Both plenary talks on Tuesday mentioned the work of our own Gordon Royle. The first was by Adrian Bondy from the Institut Camille Jordan,  who spoke on ‘Aspects of Reconstruction’. The original reconstruction conjecture is that every graph on at least three vertices can be recognised from the set of subgraphs formed from it by deleting a vertex.   Adrian spoke about recent work on a variation of the problem where for each vertex you complement the sets of incident edges. It is conjectured that any graph on at least 4 vertices in switching reconstuctible.  Gordon got a mention, as along with Mark Ellingham, he has proved that this is true for triangle free graphs.  There is also a version in the digraph case where for each vertex v you take the graph formed by switching the direction of the arcs incident with v.

The second was by Luis  Goddyn from Simon Fraser University who spoke on `Excluded minors for bicirculant matroids’.  A circular matroid of a graph has elements the edges of the graph and the minimal dependent sets are the cycles.  A bicircular matroid for a graph has minimal dependent sets the connected subgraphs consisting of two cycles.  They currently have a list of 27 excluded minors and believe this is complete but have a small number of cases of possible ranks and number of elements which need to be checked. This used Gordon’s catalogue with Dillon Mayhew for small matroids.  The talk was also notable for Luis’s interesting dress sense.

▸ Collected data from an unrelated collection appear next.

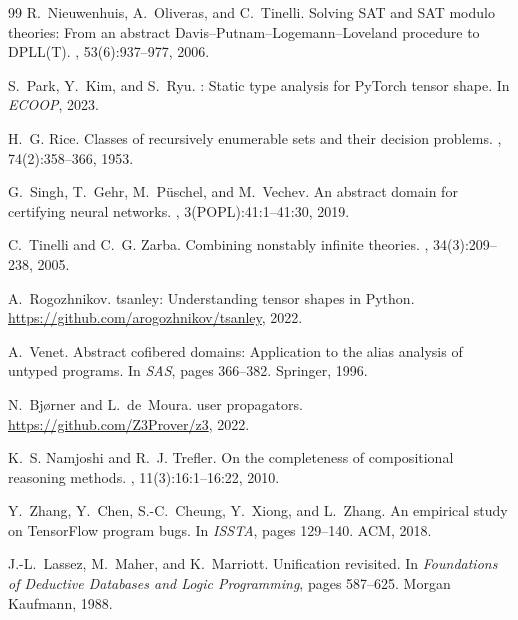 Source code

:\documentclass[11pt]{article}
\begin{document}
\begin{thebibliography}{99}
R.~Nieuwenhuis, A.~Oliveras, and C.~Tinelli.
\newblock Solving {SAT} and {SAT} modulo theories: From an abstract
  {Davis--Putnam--Logemann--Loveland} procedure to {DPLL(T)}.
, 53(6):937--977, 2006.

S.~Park, Y.~Kim, and S.~Ryu.
: Static type analysis for {PyTorch} tensor shape.
\newblock In {\em ECOOP}, 2023.

H.~G. Rice.
\newblock Classes of recursively enumerable sets and their decision problems.
, 74(2):358--366, 1953.

G.~Singh, T.~Gehr, M.~P\"uschel, and M.~Vechev.
\newblock An abstract domain for certifying neural networks.
, 3(POPL):41:1--41:30, 2019.


C.~Tinelli and C.~G. Zarba.
\newblock Combining nonstably infinite theories.
, 34(3):209--238, 2005.

A.~Rogozhnikov.
\newblock tsanley: Understanding tensor shapes in {Python}.
\newblock \url{https://github.com/arogozhnikov/tsanley}, 2022.

A.~Venet.
\newblock Abstract cofibered domains: Application to the alias analysis of
  untyped programs.
\newblock In {\em SAS}, pages 366--382. Springer, 1996.

N.~Bj{\o}rner and L.~de~Moura.
 user propagators.
\newblock \url{https://github.com/Z3Prover/z3}, 2022.

K.~S. Namjoshi and R.~J. Trefler.
\newblock On the completeness of compositional reasoning methods.
, 11(3):16:1--16:22, 2010.

Y.~Zhang, Y.~Chen, S.-C.~Cheung, Y.~Xiong, and L.~Zhang.
\newblock An empirical study on {TensorFlow} program bugs.
\newblock In {\em ISSTA}, pages 129--140. ACM, 2018.

J.-L.~Lassez, M.~Maher, and K.~Marriott.
\newblock Unification revisited.
\newblock In {\em Foundations of Deductive Databases and Logic Programming},
  pages 587--625. Morgan Kaufmann, 1988.

\end{thebibliography}
\end{document}
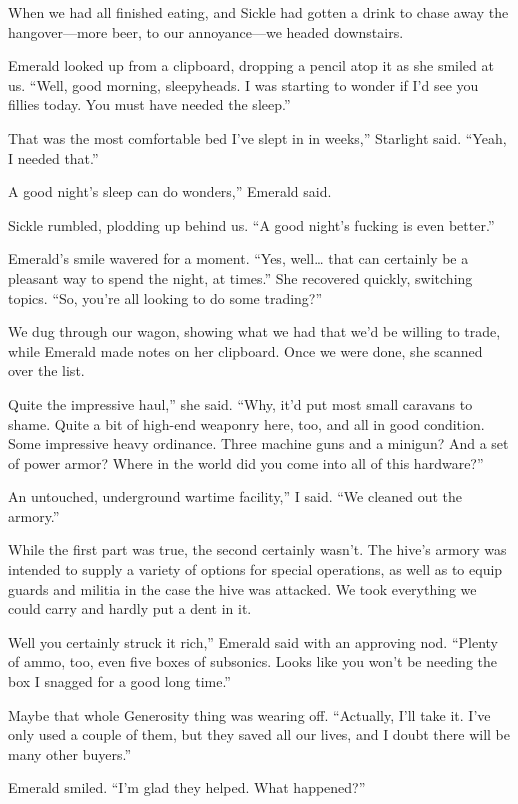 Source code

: When we had all finished eating, and Sickle had gotten a drink to chase away the hangover—more beer, to our annoyance—we headed downstairs.

Emerald looked up from a clipboard, dropping a pencil atop it as she smiled at us. “Well, good morning, sleepyheads. I was starting to wonder if I’d see you fillies today. You must have needed the sleep.”

\leavevmode{}That was the most comfortable bed I’ve slept in in weeks,” Starlight said. “Yeah, I needed that.”

\leavevmode{}A good night’s sleep can do wonders,” Emerald said.

Sickle rumbled, plodding up behind us. “A good night’s fucking is even better.”

Emerald’s smile wavered for a moment. “Yes, well… that can certainly be a pleasant way to spend the night, at times.” She recovered quickly, switching topics. “So, you’re all looking to do some trading?”

We dug through our wagon, showing what we had that we’d be willing to trade, while Emerald made notes on her clipboard. Once we were done, she scanned over the list.

\leavevmode{}Quite the impressive haul,” she said. “Why, it’d put most small caravans to shame. Quite a bit of high-end weaponry here, too, and all in good condition. Some impressive heavy ordinance. Three machine guns and a minigun? And a set of power armor? Where in the world did you come into all of this hardware?”

\leavevmode{}An untouched, underground wartime facility,” I said. “We cleaned out the armory.”

While the first part was true, the second certainly wasn’t. The hive’s armory was intended to supply a variety of options for special operations, as well as to equip guards and militia in the case the hive was attacked. We took everything we could carry and hardly put a dent in it.

\leavevmode{}Well you certainly struck it rich,” Emerald said with an approving nod. “Plenty of ammo, too, even five boxes of subsonics. Looks like you won’t be needing the box I snagged for a good long time.”

Maybe that whole Generosity thing was wearing off. “Actually, I’ll take it. I’ve only used a couple of them, but they saved all our lives, and I doubt there will be many other buyers.”

Emerald smiled. “I’m glad they helped. What happened?”

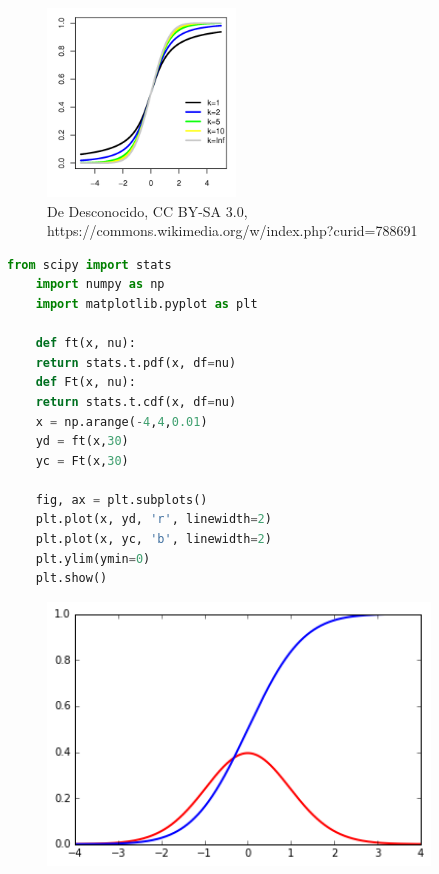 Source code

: \begin{figure}
	\centering
	\includegraphics[height=5cm,keepaspectratio=true]{./images/T_distributionCDF.png}
	\caption{De Desconocido, CC BY-SA 3.0, https://commons.wikimedia.org/w/index.php?curid=788691}
	\label{fig:tCDF}
\end{figure}

\begin{lstlisting}[language=Python, caption=Distribución $t$ en \texttt{Python}]
	from scipy import stats
	import numpy as np
	import matplotlib.pyplot as plt
	
	def ft(x, nu):
	return stats.t.pdf(x, df=nu)
	def Ft(x, nu):
	return stats.t.cdf(x, df=nu)
	x = np.arange(-4,4,0.01)
	yd = ft(x,30)
	yc = Ft(x,30)
	
	fig, ax = plt.subplots()
	plt.plot(x, yd, 'r', linewidth=2)
	plt.plot(x, yc, 'b', linewidth=2)
	plt.ylim(ymin=0)
	plt.show()
\end{lstlisting}



\begin{figure}
	\centering
	\includegraphics[height=7cm,keepaspectratio=true]{./images/tCDF.png}
\end{figure}



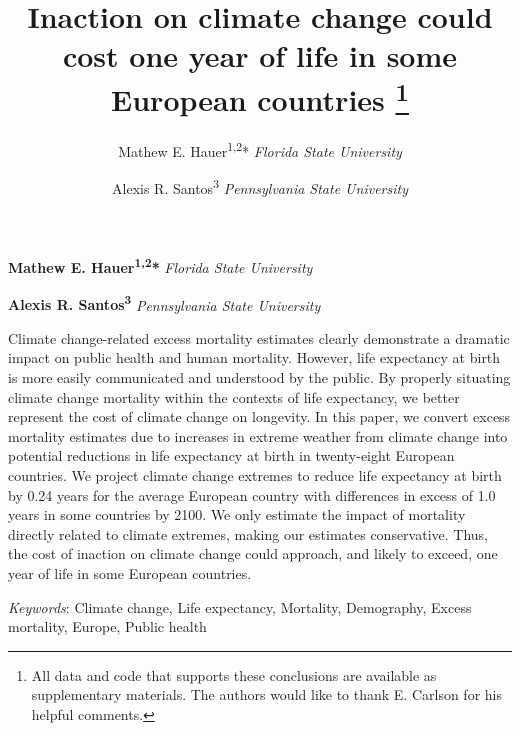 \documentclass[12pt,]{article}
\title{Inaction on climate change could cost one year of life in some European
countries \thanks{All data and code that supports these conclusions are available as
supplementary materials. The authors would like to thank E. Carlson for
his helpful comments.}  }
\author{\Large Mathew E. Hauer\textsuperscript{1,2}*\vspace{0.05in} \newline\normalsize\emph{Florida State University}   \and \Large Alexis R. Santos\textsuperscript{3}\vspace{0.05in} \newline\normalsize\emph{Pennsylvania State University}  }
\date{}
\newcommand*{\authorfont}{\fontfamily{phv}\selectfont}
\renewenvironment{abstract}
 {{%
    \setlength{\leftmargin}{0mm}
    \setlength{\rightmargin}{\leftmargin}%
  }%
  \relax}
 {\endlist}
\begin{document}
	
%

{%
\setlength{\parindent}{0pt}
\thispagestyle{plain}
{\fontsize{18}{20}\selectfont\raggedright 
\maketitle  %

}

{
   \vskip 13.5pt\relax \normalsize\fontsize{11}{12} 
\textbf{\authorfont Mathew E. Hauer\textsuperscript{1,2}*} \hskip 15pt \emph{\small Florida State University}   \par \textbf{\authorfont Alexis R. Santos\textsuperscript{3}} \hskip 15pt \emph{\small Pennsylvania State University}   

}

}








\begin{abstract}

    \hbox{\vrule height .2pt width 39.14pc}

    \vskip 8.5pt %

\noindent Climate change-related excess mortality estimates clearly demonstrate a
dramatic impact on public health and human mortality. However, life
expectancy at birth is more easily communicated and understood by the
public. By properly situating climate change mortality within the
contexts of life expectancy, we better represent the cost of climate
change on longevity. In this paper, we convert excess mortality
estimates due to increases in extreme weather from climate change into
potential reductions in life expectancy at birth in twenty-eight
European countries. We project climate change extremes to reduce life
expectancy at birth by 0.24 years for the average European country with
differences in excess of 1.0 years in some countries by 2100. We only
estimate the impact of mortality directly related to climate extremes,
making our estimates conservative. Thus, the cost of inaction on climate
change could approach, and likely to exceed, one year of life in some
European countries.


\vskip 8.5pt \noindent \emph{Keywords}: Climate change, Life expectancy, Mortality, Demography, Excess
mortality, Europe, Public health \par

    \hbox{\vrule height .2pt width 39.14pc}



\end{abstract}
\end{document}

Jaroslav Nesetril from Charles University spoke on `Existence vs Counting (on large and sparse structures).’ The main idea was to take a family of graphs and then form a new family of graphs consisting of all graphs in the original family plus those obtained by either contracting an edge or deleting a vertex. This process can be repeated. If you eventually obtain all graphs the original class is call somewhere dense while if you don”t it is called nowhere dense. For example, the set of planar graphs is nowhere dense while the set of all graphs of valency at most 3 is somewhere dense.

The final plenary talk was by Edy Baskoro from the Institut Teknologi Bandung, Indonesia,  who spoke `On the existence of almost moore digraphs.’ The maximal number of vertices of a graph of diameter d and valency k is at most $1+k+k^2+\ldots+k^d$.  A graph meeting this bound is called a Moore graph (see this earlier post),  while a graph whose number of vertices is 1 less than this bound is called an almost Moore graph. Similar questions can be asked in the directed case.

On the social side of things, the conference excursion was a trip to the Tamburlaine winery where we did some wine tasting and had a tour of the winery. We then went to another winery for lunch where we had the best conference excursion lunch I have ever had. The conference dinner was at Customs House where we were well fed and there was even a band. The best student talk prize was shared by Joanne Hall from RMIT and Beata Faller from the University of Canterbury.